In [25]:
import sys
sys.path.append("..")  

In [26]:
import json
import pickle
from pathlib import Path

import numpy as np
import torch
from torch.nn.utils.rnn import pad_sequence
import torch.nn as nn
import torchvision.models as models

from utils.dataloader import get_transforms, load_split_ids, build_caption_dataset
from utils.caption_dataset import CaptionDataset

In [27]:
# Load vocabulary
with open("../data/processed/word2idx.json", "r") as f:
    word2idx = json.load(f)

# Load image-caption sequences (already tokenized and cleaned)
with open("../data/processed/image_caption_seqs.pkl", "rb") as f:
    image_caption_seqs = pickle.load(f)

In [28]:
# Load official splits
train_ids = load_split_ids("../data/Flickr8k_text/Flickr_8k.trainImages.txt")
val_ids   = load_split_ids("../data/Flickr8k_text/Flickr_8k.devImages.txt")
test_ids  = load_split_ids("../data/Flickr8k_text/Flickr_8k.testImages.txt")

In [29]:
# Set image folder path
image_folder = "../data/Flicker8k_Dataset"

# Define transforms
transform_train = get_transforms("train")
transform_val   = get_transforms("val")

# Build datasets using shared util function
train_dataset = build_caption_dataset(train_ids, image_caption_seqs, word2idx, image_folder, transform_train)
val_dataset   = build_caption_dataset(val_ids, image_caption_seqs, word2idx, image_folder, transform_val)
test_dataset  = build_caption_dataset(test_ids, image_caption_seqs, word2idx, image_folder, transform_val)

In [30]:
class EncoderCNN(nn.Module):
    def __init__(self, encoded_image_size=14, fine_tune=True):
        super(EncoderCNN, self).__init__()
        self.enc_image_size = encoded_image_size

        resnet = models.resnet101(pretrained=True)
        # Remove linear and pooling layers (classifier)
        modules = list(resnet.children())[:-2]
        self.resnet = nn.Sequential(*modules)

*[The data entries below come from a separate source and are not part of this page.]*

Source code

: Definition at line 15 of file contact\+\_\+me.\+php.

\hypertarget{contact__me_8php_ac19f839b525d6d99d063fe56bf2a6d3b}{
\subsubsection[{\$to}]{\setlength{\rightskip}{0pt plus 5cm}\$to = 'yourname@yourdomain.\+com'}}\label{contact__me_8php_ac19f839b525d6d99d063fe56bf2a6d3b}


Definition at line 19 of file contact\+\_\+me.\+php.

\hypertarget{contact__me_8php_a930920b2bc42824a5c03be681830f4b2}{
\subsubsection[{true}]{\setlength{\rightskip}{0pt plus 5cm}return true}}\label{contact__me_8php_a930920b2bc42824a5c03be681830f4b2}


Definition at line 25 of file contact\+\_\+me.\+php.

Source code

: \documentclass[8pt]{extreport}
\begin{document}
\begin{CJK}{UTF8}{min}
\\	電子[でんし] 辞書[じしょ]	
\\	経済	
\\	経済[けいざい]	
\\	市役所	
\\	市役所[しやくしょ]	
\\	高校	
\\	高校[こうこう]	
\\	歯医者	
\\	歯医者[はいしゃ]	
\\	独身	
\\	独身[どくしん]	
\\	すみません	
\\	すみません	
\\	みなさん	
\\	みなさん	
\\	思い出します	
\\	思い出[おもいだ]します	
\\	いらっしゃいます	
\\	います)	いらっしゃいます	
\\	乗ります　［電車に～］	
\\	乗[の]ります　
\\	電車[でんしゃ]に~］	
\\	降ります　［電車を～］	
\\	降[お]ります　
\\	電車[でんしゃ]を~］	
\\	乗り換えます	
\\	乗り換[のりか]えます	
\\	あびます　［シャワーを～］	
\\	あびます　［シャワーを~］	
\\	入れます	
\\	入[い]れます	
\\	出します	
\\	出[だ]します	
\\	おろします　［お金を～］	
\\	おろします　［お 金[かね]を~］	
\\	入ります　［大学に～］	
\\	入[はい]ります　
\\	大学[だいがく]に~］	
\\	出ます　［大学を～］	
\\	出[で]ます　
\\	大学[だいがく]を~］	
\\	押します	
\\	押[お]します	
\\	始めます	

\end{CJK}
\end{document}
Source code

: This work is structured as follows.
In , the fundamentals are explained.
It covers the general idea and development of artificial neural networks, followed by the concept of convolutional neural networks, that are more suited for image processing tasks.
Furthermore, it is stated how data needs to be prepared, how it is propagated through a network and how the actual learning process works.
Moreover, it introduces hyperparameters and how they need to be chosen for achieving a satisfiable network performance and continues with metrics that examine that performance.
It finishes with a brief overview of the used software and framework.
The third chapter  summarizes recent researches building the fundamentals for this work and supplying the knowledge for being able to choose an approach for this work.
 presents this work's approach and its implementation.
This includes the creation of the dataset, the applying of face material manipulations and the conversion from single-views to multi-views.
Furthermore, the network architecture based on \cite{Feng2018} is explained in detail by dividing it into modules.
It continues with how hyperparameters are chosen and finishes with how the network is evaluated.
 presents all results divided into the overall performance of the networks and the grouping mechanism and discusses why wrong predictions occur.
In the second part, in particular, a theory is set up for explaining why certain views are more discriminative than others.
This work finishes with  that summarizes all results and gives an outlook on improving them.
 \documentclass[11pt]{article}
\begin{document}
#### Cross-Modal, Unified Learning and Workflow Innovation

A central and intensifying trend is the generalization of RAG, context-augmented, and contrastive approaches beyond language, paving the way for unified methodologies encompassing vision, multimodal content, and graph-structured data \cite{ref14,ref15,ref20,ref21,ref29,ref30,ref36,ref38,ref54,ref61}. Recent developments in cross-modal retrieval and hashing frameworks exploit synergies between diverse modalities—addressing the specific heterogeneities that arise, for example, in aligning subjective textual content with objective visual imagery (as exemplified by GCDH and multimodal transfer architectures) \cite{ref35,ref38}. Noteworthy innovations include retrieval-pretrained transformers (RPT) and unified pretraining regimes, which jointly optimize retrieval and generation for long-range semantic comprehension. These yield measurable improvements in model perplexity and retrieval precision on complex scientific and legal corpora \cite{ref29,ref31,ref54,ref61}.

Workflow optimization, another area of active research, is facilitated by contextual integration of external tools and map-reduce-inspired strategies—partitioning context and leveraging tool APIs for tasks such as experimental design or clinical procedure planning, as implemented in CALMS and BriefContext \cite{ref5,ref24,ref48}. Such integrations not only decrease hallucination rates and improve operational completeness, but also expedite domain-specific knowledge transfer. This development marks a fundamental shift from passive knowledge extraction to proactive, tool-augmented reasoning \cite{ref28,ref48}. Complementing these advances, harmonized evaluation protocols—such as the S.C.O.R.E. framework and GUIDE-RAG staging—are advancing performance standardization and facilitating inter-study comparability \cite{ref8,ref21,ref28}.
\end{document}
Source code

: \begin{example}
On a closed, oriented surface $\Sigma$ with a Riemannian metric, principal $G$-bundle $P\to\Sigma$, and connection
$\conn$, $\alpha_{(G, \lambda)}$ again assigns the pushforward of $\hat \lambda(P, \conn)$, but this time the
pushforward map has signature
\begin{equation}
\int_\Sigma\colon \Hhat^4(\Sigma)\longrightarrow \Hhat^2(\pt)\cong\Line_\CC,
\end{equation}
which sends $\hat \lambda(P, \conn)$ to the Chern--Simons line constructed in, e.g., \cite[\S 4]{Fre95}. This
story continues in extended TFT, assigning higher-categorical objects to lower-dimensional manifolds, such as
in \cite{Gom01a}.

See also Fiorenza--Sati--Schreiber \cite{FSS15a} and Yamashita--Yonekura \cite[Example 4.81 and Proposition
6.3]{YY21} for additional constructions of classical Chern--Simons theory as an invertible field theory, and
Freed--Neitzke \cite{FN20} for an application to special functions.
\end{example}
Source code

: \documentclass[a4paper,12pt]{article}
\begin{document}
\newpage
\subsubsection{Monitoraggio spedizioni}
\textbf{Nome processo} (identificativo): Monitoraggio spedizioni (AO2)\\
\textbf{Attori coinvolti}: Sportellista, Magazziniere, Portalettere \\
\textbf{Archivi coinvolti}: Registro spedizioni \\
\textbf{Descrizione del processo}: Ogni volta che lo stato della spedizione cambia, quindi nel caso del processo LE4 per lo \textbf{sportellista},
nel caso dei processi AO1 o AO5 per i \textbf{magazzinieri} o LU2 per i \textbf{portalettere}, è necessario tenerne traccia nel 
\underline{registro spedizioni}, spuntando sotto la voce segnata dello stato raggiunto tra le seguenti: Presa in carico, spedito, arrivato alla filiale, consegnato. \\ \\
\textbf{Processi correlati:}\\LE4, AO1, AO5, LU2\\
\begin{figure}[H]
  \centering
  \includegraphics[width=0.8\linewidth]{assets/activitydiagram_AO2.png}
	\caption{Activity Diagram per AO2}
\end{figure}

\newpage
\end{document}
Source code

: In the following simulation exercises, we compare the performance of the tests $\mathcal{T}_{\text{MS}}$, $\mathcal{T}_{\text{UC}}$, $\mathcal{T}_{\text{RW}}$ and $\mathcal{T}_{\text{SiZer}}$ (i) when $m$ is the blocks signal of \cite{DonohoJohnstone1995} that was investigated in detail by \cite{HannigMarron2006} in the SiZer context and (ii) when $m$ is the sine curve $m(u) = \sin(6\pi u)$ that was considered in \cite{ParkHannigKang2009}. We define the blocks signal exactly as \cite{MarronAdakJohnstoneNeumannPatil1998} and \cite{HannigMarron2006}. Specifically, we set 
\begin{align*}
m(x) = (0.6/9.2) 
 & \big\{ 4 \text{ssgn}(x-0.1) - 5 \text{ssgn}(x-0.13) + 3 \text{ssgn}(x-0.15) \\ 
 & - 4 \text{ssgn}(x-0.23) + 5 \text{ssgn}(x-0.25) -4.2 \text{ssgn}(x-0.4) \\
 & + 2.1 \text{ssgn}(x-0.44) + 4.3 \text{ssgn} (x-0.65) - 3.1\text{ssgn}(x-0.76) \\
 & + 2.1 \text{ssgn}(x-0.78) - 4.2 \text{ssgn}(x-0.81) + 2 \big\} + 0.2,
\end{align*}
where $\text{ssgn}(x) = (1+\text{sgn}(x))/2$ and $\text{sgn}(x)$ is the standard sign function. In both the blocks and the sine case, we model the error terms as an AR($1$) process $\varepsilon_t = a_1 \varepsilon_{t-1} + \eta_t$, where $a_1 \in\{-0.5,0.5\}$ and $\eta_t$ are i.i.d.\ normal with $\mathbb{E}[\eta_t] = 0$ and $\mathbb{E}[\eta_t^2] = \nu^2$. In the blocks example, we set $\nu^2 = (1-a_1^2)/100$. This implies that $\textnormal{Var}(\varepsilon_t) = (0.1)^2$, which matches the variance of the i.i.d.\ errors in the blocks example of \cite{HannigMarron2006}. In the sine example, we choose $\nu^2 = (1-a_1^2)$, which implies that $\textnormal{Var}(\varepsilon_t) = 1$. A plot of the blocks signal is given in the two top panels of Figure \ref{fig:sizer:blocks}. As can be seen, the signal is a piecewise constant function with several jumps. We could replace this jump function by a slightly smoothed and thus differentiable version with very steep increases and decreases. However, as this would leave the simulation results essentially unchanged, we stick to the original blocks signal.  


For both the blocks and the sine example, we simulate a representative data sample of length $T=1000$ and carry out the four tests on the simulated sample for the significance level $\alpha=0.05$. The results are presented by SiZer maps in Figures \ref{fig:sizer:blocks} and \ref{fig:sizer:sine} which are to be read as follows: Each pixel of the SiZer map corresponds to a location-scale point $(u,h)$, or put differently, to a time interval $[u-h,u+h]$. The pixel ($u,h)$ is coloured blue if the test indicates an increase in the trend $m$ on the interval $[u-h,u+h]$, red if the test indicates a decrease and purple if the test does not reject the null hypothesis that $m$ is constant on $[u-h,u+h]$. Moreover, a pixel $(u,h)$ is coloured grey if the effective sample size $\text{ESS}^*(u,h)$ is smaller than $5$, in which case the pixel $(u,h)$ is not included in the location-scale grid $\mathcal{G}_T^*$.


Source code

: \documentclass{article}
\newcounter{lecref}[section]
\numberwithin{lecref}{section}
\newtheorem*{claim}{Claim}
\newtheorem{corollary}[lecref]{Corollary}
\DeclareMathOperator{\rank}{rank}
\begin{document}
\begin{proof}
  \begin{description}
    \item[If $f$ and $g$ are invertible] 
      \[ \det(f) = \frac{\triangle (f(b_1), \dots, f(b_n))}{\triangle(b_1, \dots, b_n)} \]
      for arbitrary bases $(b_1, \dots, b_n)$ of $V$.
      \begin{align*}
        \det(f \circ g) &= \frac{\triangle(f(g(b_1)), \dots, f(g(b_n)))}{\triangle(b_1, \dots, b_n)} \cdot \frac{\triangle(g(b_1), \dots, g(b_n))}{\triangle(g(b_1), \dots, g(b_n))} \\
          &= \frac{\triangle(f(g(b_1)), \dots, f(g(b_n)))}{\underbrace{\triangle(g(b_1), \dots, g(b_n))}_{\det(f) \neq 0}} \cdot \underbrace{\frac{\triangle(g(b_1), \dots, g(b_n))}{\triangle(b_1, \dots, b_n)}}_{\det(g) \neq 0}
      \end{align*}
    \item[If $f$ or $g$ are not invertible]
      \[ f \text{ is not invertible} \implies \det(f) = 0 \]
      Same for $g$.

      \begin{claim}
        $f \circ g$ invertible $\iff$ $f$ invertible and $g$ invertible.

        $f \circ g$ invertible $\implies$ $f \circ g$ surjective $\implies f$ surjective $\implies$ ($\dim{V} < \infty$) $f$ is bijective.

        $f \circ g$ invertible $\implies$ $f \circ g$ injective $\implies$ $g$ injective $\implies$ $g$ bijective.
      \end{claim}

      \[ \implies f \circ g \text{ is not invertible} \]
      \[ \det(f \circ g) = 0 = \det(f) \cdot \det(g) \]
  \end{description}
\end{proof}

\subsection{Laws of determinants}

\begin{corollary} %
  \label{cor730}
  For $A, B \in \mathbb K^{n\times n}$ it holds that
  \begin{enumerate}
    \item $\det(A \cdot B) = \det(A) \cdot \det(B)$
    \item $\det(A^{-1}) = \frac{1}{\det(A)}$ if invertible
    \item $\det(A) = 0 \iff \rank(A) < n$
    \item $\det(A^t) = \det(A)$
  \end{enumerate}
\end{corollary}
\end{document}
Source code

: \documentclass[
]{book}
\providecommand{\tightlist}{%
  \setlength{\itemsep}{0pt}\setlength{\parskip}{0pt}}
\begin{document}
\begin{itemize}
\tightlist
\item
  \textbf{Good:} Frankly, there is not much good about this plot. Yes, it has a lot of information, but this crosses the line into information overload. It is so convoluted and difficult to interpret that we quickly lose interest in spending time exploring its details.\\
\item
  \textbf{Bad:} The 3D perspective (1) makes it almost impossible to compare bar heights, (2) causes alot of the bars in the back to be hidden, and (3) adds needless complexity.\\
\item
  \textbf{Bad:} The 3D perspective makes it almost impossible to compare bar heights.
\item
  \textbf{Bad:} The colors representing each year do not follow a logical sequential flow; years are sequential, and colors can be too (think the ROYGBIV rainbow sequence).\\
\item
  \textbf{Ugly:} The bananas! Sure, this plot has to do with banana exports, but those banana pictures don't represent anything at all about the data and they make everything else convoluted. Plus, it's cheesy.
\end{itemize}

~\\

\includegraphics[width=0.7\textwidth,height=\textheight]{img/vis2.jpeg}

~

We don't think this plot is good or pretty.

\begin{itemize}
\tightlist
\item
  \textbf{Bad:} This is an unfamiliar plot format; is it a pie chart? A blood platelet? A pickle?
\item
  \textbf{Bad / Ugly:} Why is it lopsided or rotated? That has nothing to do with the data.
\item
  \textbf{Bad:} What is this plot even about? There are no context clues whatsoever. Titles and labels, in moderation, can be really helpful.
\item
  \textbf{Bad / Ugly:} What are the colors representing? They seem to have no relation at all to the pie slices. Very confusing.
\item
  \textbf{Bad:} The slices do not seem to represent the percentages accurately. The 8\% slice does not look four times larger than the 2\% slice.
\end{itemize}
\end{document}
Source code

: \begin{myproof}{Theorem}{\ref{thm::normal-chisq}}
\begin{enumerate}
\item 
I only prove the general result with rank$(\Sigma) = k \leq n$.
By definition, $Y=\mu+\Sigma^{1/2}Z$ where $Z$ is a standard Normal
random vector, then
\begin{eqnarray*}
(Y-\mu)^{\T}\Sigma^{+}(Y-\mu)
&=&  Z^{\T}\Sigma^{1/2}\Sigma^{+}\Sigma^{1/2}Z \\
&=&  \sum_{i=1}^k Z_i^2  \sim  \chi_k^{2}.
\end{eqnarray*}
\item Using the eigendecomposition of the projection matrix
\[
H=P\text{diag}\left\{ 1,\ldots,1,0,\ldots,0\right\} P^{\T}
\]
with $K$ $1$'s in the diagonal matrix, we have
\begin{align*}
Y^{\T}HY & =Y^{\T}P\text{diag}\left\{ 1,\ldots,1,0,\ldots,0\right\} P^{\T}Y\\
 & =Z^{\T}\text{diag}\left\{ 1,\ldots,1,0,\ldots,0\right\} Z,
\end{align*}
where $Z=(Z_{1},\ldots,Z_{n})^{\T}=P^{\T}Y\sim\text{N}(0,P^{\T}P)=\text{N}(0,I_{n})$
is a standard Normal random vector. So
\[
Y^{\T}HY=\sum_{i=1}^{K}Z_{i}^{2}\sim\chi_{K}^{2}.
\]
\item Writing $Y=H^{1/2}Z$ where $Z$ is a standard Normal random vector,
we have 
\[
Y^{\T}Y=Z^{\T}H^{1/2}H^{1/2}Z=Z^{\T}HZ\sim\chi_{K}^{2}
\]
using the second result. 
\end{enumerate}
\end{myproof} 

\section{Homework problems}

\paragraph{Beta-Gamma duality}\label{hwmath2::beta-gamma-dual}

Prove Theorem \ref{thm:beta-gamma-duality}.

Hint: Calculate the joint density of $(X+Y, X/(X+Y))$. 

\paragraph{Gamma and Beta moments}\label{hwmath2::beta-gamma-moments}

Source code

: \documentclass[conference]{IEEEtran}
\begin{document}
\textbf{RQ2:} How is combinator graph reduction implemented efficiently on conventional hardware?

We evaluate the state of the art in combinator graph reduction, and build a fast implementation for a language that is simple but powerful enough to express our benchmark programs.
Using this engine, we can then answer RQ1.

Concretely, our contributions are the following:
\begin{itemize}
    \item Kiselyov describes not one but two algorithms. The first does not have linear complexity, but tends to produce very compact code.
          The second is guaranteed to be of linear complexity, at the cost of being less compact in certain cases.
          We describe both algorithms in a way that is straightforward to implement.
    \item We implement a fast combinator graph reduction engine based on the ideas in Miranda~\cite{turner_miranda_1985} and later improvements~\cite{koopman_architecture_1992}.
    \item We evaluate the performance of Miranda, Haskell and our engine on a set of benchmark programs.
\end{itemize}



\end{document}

        # Adaptive pooling to ensure fixed size output
        self.adaptive_pool = nn.AdaptiveAvgPool2d((encoded_image_size, encoded_image_size))

        self.fine_tune(fine_tune)

    def forward(self, images):
        out = self.resnet(images)               # (batch_size, 2048, H, W)
        out = self.adaptive_pool(out)           # (batch_size, 2048, encoded_image_size, encoded_image_size)
        out = out.permute(0, 2, 3, 1)           # (batch_size, enc_size, enc_size, 2048)
        return out

    def fine_tune(self, fine_tune=True):
        for p in self.resnet.parameters():
            p.requires_grad = False

        # Unfreeze layer4 and onwards for fine-tuning
        if fine_tune:
            for c in list(self.resnet.children())[5:]:
                for p in c.parameters():
                    p.requires_grad = True

In [31]:
class Attention(nn.Module):
    def __init__(self, encoder_dim, hidden_dim, attention_dim):
        super(Attention, self).__init__()
        self.encoder_att = nn.Linear(encoder_dim, attention_dim)
        self.decoder_att = nn.Linear(hidden_dim, attention_dim)
        self.full_att = nn.Linear(attention_dim, 1)
        self.relu = nn.ReLU()
        self.softmax = nn.Softmax(dim=1)

    def forward(self, encoder_out, decoder_hidden):
        """
        encoder_out: (batch_size, num_pixels, encoder_dim)
        decoder_hidden: (batch_size, hidden_dim)
        """
        att1 = self.encoder_att(encoder_out)       # (batch_size, num_pixels, attention_dim)
        att2 = self.decoder_att(decoder_hidden).unsqueeze(1)  # (batch_size, 1, attention_dim)
        att = self.full_att(self.relu(att1 + att2)).squeeze(2)  # (batch_size, num_pixels)
        alpha = self.softmax(att)                  # (batch_size, num_pixels)
        context = (encoder_out * alpha.unsqueeze(2)).sum(dim=1)  # (batch_size, encoder_dim)
        return context, alpha

In [32]:
class DecoderRNNWithAttention(nn.Module):
    def __init__(self, attention_dim, embed_dim, hidden_dim, vocab_size, encoder_dim=2048, dropout=0.5):
        super(DecoderRNNWithAttention, self).__init__()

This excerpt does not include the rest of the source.